On 28 February 2023, the Court of Appeal handed down judgment in Arron Banks’ high profile libel claim against journalist and activist Carole Cadwalladr. 4 New Square Chambers’ Ben Williams KC acted for the successful appellant, Arron Banks.
Cadwalladr had made widely publicised allegations that Banks had secretly received Russian money in connection with the Brexit referendum and had dishonestly broken electoral laws. Cadwalladr ultimately did not contend the allegations were true, but asserted a public interest defence. At trial, Steyn J found the public interest defence established for an initial period of publication, but that it was lost once the National Crime Agency and Electoral Commission had rejected the allegations against Banks. However, she found that Banks failed to establish that he had suffered any “serious harm” from the post-defence publication of Cadwalladr’s allegations, as she made them to “her echo chamber” which consisted of people whose opinion “was of no consequence” to Banks.

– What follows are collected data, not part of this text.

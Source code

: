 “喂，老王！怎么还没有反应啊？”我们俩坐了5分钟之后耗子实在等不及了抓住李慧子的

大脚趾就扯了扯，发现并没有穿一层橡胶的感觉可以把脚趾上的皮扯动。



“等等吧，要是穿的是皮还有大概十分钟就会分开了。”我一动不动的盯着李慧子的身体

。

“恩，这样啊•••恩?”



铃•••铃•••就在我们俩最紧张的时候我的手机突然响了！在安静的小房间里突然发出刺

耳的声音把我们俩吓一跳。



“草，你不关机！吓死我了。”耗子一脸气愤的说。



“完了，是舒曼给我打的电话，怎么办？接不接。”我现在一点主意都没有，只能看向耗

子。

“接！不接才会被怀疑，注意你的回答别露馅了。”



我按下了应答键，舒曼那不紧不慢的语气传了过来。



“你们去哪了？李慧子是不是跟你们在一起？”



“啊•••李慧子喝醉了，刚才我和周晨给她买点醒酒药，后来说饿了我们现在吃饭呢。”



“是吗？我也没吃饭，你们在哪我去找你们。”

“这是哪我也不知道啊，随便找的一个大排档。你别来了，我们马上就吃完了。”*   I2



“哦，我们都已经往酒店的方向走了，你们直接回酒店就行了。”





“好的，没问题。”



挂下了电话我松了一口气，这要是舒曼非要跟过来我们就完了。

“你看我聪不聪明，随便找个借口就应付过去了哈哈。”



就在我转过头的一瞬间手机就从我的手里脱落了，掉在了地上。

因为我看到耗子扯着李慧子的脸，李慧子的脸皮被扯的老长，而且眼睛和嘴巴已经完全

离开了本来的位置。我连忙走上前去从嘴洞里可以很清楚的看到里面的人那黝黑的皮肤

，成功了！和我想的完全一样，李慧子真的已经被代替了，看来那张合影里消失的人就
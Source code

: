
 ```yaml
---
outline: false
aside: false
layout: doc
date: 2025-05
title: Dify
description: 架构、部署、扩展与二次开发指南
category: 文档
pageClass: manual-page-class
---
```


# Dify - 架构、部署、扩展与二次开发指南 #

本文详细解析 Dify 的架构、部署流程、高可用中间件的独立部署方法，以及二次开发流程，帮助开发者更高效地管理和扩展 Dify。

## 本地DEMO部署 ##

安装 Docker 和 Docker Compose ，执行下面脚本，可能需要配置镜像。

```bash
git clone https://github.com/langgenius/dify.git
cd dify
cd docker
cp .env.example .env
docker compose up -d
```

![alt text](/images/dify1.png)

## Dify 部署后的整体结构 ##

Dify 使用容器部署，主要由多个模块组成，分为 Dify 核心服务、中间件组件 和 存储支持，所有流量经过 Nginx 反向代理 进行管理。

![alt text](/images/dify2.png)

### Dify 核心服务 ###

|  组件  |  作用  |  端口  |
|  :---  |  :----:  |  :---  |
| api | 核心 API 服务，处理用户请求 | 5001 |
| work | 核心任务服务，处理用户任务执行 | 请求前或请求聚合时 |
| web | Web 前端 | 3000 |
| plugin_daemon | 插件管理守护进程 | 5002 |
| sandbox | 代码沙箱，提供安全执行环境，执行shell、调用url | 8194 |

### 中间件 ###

The Court of Appeal found that that the judge was right to require Banks to demonstrate “serious harm” after the expiry of the defence. But, allowing the appeal, it held that she was plainly wrong to find that serious harm had not been established for the continued mass publication of a grave and false allegation against Banks once any public interest defence was lost. There was no evidential basis for the judge’s conclusion that Cadwalladr only broadcast to an “echo chamber” of people who already agreed with her, and nor was it open to the judge to conclude that asserting “serious repeated dishonesty… about a secret relationship… with a potentially hostile foreign power” to “at least 100,000” viewers was inconsequential to a highly prominent public and business figure like Arron Banks.
The appeal was therefore allowed, and directions will be given for damages to be assessed.